Türkiye solu, farklı renkleriyle bir araya gelip ortak bir eylem planı hazırlamalı ve toplumun tüm ihtiyaçlarına nasıl yanıt vereceğini bizlerle paylaşmalı. Sosyal demokratları, sosyalistleri, Alevileri, Kürtleri, gayrimüslimleri, dindarları, eşcinselleri, kadınları, çocukları, emeklileri, engellileri...tüm siyasal, etnik, dinsel, cinsel ve diğer sosyal sınıfları hedef kitle olarak görüp, toplumsal taleplere nasıl yanıt verip bunları siyasal alana nasıl taşıyacağını bu topluma tutarlı ve net bir şekilde anlatmalı. Bunu becerebilmek, solu ilk kez ciddi bir alternatif haline getirmenin ötesinde, solun kendi içindeki tutarsızlıkları ve soru işaretlerini aşması bakımından da işlevsel olacaktır. Bu nedenle 2014’teki Cumhurbaşkanlığı seçimleri, sadece Türkiye'de solun bir alternatif olması için değil, solun kendi kimlik bunalımını aşması için de bir fırsattır ve aslında mesele, solun Erdoğan'ı alt edebilmesinin de ötesinde, solun böylesi bir işe girişip iktidar olmak için inisiyatifi alabilirliğidir.
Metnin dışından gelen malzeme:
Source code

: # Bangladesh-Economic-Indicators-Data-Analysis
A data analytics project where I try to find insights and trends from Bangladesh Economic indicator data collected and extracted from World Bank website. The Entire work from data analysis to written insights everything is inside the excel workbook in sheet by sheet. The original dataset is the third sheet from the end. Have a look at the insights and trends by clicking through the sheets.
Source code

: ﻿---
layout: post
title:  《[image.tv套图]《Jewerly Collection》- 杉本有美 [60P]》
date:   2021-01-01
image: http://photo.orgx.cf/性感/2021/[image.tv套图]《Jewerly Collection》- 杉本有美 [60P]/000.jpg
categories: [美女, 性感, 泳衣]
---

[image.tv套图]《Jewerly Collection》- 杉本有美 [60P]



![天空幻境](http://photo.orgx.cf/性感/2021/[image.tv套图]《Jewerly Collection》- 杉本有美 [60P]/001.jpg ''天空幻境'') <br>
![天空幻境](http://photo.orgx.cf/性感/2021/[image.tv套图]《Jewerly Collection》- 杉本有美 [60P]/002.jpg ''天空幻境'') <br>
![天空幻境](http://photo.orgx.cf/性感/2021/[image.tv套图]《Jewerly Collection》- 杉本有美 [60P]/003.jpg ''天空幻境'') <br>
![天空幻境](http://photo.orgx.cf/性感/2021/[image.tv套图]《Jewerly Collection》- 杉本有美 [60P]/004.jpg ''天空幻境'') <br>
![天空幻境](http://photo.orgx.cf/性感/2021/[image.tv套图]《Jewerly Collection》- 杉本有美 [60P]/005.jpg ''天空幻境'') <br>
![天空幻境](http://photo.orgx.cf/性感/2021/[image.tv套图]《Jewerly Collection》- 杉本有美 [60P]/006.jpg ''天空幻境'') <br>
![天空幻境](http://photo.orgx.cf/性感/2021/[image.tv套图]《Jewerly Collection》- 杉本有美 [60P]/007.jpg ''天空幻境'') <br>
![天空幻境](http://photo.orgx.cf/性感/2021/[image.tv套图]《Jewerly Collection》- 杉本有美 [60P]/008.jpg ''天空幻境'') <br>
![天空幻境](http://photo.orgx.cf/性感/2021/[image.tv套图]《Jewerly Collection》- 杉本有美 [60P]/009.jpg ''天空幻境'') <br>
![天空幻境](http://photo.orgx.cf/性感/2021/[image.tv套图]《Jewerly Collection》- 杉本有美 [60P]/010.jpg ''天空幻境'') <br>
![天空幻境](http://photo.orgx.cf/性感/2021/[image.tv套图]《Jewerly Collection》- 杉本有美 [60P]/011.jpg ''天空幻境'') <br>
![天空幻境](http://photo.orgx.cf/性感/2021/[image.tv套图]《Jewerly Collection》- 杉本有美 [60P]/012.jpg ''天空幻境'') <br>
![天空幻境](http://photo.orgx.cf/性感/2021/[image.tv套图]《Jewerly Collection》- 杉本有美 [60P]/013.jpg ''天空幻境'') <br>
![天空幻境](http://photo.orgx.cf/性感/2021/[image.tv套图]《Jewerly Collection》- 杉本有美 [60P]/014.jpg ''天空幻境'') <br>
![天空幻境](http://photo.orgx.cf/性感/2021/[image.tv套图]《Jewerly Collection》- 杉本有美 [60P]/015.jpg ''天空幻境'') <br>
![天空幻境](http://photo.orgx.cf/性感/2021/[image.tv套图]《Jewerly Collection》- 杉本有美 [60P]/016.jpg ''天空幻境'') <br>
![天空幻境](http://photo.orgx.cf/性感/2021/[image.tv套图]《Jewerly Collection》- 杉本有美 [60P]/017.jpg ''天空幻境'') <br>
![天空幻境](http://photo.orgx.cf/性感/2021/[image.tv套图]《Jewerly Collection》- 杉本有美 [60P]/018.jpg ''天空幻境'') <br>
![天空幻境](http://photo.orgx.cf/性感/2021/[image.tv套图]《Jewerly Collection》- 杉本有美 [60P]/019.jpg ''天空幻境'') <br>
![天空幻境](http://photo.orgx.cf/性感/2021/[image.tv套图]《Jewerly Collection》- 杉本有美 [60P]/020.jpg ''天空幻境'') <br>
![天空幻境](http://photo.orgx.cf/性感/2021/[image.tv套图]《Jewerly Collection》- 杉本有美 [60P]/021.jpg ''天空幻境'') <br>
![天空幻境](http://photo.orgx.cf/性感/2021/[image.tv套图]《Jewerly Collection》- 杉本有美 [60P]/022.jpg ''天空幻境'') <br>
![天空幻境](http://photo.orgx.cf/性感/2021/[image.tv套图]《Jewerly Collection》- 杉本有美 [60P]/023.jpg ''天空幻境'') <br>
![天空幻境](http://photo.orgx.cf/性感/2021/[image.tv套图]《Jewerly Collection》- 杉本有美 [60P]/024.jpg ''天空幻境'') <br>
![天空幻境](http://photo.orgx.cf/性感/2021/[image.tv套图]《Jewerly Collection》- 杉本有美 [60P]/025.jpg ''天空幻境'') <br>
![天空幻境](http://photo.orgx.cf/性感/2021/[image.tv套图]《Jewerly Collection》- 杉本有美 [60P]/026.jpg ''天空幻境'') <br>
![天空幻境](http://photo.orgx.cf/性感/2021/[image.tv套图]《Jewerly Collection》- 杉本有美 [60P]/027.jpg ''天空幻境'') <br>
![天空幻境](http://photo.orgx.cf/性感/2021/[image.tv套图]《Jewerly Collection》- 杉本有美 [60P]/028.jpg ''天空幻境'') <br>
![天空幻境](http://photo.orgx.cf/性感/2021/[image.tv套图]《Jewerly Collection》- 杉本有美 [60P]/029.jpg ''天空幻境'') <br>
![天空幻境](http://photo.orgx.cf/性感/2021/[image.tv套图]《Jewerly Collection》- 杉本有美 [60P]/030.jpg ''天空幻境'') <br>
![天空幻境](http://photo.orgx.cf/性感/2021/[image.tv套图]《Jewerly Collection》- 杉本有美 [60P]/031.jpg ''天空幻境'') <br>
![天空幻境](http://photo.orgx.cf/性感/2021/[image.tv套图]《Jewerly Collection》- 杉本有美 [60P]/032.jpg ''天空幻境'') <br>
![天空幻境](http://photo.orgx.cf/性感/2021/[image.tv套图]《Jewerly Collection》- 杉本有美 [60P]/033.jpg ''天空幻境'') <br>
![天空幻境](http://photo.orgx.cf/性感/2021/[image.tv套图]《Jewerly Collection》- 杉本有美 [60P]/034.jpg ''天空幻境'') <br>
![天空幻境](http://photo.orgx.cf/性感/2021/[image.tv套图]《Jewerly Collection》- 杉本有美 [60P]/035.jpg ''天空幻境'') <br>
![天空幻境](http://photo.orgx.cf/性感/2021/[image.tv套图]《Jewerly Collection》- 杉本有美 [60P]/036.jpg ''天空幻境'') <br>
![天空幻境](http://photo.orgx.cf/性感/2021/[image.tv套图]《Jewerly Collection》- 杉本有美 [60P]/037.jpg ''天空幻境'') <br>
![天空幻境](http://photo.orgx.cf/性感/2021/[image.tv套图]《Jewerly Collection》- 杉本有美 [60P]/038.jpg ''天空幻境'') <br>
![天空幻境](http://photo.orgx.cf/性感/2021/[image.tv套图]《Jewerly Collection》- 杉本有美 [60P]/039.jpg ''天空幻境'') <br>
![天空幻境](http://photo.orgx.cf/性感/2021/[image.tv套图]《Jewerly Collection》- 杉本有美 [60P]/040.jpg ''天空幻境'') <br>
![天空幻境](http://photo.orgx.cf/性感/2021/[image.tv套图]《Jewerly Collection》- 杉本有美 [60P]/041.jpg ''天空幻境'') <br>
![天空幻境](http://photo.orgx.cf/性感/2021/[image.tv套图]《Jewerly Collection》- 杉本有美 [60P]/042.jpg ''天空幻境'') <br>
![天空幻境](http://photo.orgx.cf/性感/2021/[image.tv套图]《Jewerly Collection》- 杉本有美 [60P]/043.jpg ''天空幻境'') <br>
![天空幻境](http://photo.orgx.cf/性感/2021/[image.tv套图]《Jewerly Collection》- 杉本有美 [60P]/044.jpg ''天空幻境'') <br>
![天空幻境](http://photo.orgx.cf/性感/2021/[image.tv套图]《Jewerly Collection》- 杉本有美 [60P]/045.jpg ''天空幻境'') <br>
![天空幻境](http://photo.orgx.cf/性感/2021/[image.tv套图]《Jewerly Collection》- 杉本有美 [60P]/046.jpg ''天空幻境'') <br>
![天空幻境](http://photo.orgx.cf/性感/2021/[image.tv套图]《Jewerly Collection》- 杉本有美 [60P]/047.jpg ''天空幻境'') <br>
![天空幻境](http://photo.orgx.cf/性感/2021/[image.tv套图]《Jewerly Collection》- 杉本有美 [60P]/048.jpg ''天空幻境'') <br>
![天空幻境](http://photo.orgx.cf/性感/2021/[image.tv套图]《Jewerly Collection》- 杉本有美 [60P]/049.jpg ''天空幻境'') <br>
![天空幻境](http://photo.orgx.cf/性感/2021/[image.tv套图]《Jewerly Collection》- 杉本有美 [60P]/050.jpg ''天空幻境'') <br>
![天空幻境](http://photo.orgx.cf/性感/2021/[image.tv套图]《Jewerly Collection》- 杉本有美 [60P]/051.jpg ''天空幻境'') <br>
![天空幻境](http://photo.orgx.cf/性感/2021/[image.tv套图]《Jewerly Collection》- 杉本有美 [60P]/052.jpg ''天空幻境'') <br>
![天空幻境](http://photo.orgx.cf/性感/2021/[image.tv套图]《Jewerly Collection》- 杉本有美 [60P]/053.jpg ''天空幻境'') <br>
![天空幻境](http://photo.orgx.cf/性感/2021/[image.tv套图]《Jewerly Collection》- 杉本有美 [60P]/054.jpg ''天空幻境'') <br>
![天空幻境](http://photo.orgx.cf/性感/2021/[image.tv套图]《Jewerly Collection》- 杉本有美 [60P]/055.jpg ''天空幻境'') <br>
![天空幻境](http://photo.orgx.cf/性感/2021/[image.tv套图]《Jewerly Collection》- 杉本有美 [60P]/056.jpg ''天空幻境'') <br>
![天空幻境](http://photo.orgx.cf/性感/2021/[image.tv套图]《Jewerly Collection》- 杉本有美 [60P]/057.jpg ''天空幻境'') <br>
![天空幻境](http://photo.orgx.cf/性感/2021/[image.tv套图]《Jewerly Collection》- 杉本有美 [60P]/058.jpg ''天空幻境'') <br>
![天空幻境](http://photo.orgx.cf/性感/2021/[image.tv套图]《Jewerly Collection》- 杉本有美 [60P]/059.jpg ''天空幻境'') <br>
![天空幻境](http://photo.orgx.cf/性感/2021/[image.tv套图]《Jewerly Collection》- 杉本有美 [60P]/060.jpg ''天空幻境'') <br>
Fakat en başta da belirttiğim gibi bu, bir ütopyadan öteye gitmeyecek olan bir düşünce. Sol kabul edelim ya da etmeyelim, en azından Türkiye'de kendisini solda tanımlayan en örgütlü güç, CHP. CHP'nin kendisini diğer sol güçlerden soyutlayarak solda ortak tutumdan "CHP çatısında birleşme"den başka bir şey anlamaması, bu fikre en büyük engel ve aynı zamanda solda kabul ettiğimiz seçmenin de azımsanmayacak bir kısmı da halâ CHP'ye oy veriyor. Umarım CHP böylesi bir işe sıcak yaklaşır da, bu vesileyle kendini solda tanımlayıp milliyetçilik sularında yüzen zihniyetle de yüzleşebilir ve Türkiye solu da bu vesileyle rahat bir nefes alabilir. Ortak bir dil yaratacak iradeyi sergileyebilen bir sol, 2014’teki seçimleri yitirse dahi, müstakbel geleceğimiz için net bir çağrıda bulunma görevini yerine getirmiş olacaktır. Aksi halde solu kısır tartışmalar içerisinde tüketmeye devam edeceğiz.